While the Vietnam War was raging, I was in my office fiddling with a slide rule, calculating the most cost-effective way to blow up the world. It was 1967, and I was part of the military-industrial-think tank complex, working for Stanford Research Institute (now SRI International) as a systems analyst.
I didn’t think war made any sense, but as with most people, I believed we had to live with it as a necessary evil. Besides, I wasn’t carrying a rifle on the front lines — I was just doing technically interesting work behind the scenes with a defense deferment, compliments of the Selective Service System. One day, I found myself staring at a top-secret map of radar and missile installations in North Vietnam.
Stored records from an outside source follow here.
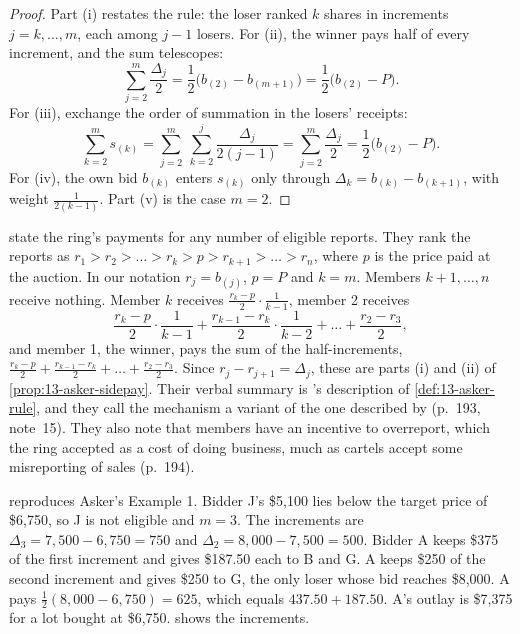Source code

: \begin{proof}
Part (i) restates the rule: the loser ranked $k$ shares in increments $j=k,\dots,m$, each among $j-1$ losers.
For (ii), the winner pays half of every increment, and the sum telescopes:
\[
\sum_{j=2}^{m}\frac{\Delta_j}{2}=\frac{1}{2}\bigl(b_{(2)}-b_{(m+1)}\bigr)=\frac{1}{2}\bigl(b_{(2)}-P\bigr) .
\]
For (iii), exchange the order of summation in the losers' receipts:
\[
\sum_{k=2}^{m}s_{(k)}=\sum_{j=2}^{m}\ \sum_{k=2}^{j}\frac{\Delta_j}{2(j-1)}=\sum_{j=2}^{m}\frac{\Delta_j}{2}
=\frac{1}{2}\bigl(b_{(2)}-P\bigr) .
\]
For (iv), the own bid $b_{(k)}$ enters $s_{(k)}$ only through $\Delta_k=b_{(k)}-b_{(k+1)}$, with weight
$\frac{1}{2(k-1)}$. Part (v) is the case $m=2$.
\end{proof}

\begin{remark}\label{rem:13-mm-table91}
\citet[pp.~192--194, Table~9.1]{MarshallMarx2012} state the ring's payments for any number of eligible reports. They
rank the reports as $r_1 > r_2 > \dots > r_k > p > r_{k+1} > \dots > r_n$, where $p$ is the price paid at the
auction. In our notation $r_j = b_{(j)}$, $p = P$ and $k = m$. Members $k+1, \dots, n$ receive nothing. Member $k$
receives $\frac{r_k - p}{2}\cdot\frac{1}{k-1}$, member 2 receives
\begin{equation*}
  \frac{r_k - p}{2}\cdot\frac{1}{k-1} + \frac{r_{k-1} - r_k}{2}\cdot\frac{1}{k-2} + \dots + \frac{r_2 - r_3}{2} ,
\end{equation*}
and member 1, the winner, pays the sum of the half-increments, $\frac{r_k - p}{2} + \frac{r_{k-1} - r_k}{2} + \dots
+ \frac{r_2 - r_3}{2}$. Since $r_j - r_{j+1} = \Delta_j$, these are parts (i) and (ii) of \cref{prop:13-asker-sidepay}.
Their verbal summary is \citeauthor{Asker2010}'s description of \cref{def:13-asker-rule}, and they call the mechanism a
variant of the one described by \citet{GrahamMarshallRichard1990} (p.~193, note~15). They also note that members
have an incentive to overreport, which the ring accepted as a cost of doing business, much as cartels accept some
misreporting of sales (p.~194).
\end{remark}

\begin{example}\label{ex:13-asker-ko}
 reproduces Asker's Example 1. Bidder J's \$5,100 lies below the target price of
\$6,750, so J is not eligible and $m=3$. The increments are $\Delta_3=7{,}500-6{,}750=750$ and
$\Delta_2=8{,}000-7{,}500=500$. Bidder A keeps \$375 of the first increment and gives \$187.50 each to B and G.
A keeps \$250 of the second increment and gives \$250 to G, the only loser whose bid reaches \$8,000. A pays
$\frac{1}{2}(8{,}000-6{,}750)=625$, which equals $437.50+187.50$. A's outlay is \$7,375 for a lot bought at
\$6,750.  shows the increments.
\end{example}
My job was to analyze the use of electronic countermeasures (ECM) equipment by our naval strike aircraft to determine the best way to penetrate North Vietnamese radar and missile sites. The data from this analysis would assist the Department of Defense (DOD) in making purchase decisions for ECM devices in the future. In doing the calculations, I remember using the term p(k), meaning the probability of kill, and placing a dollar value on the loss of an American soldier’s life (about $50,000 then). No accounting was made for the value of Vietnamese lives. That was when I went over the edge—my defining moment.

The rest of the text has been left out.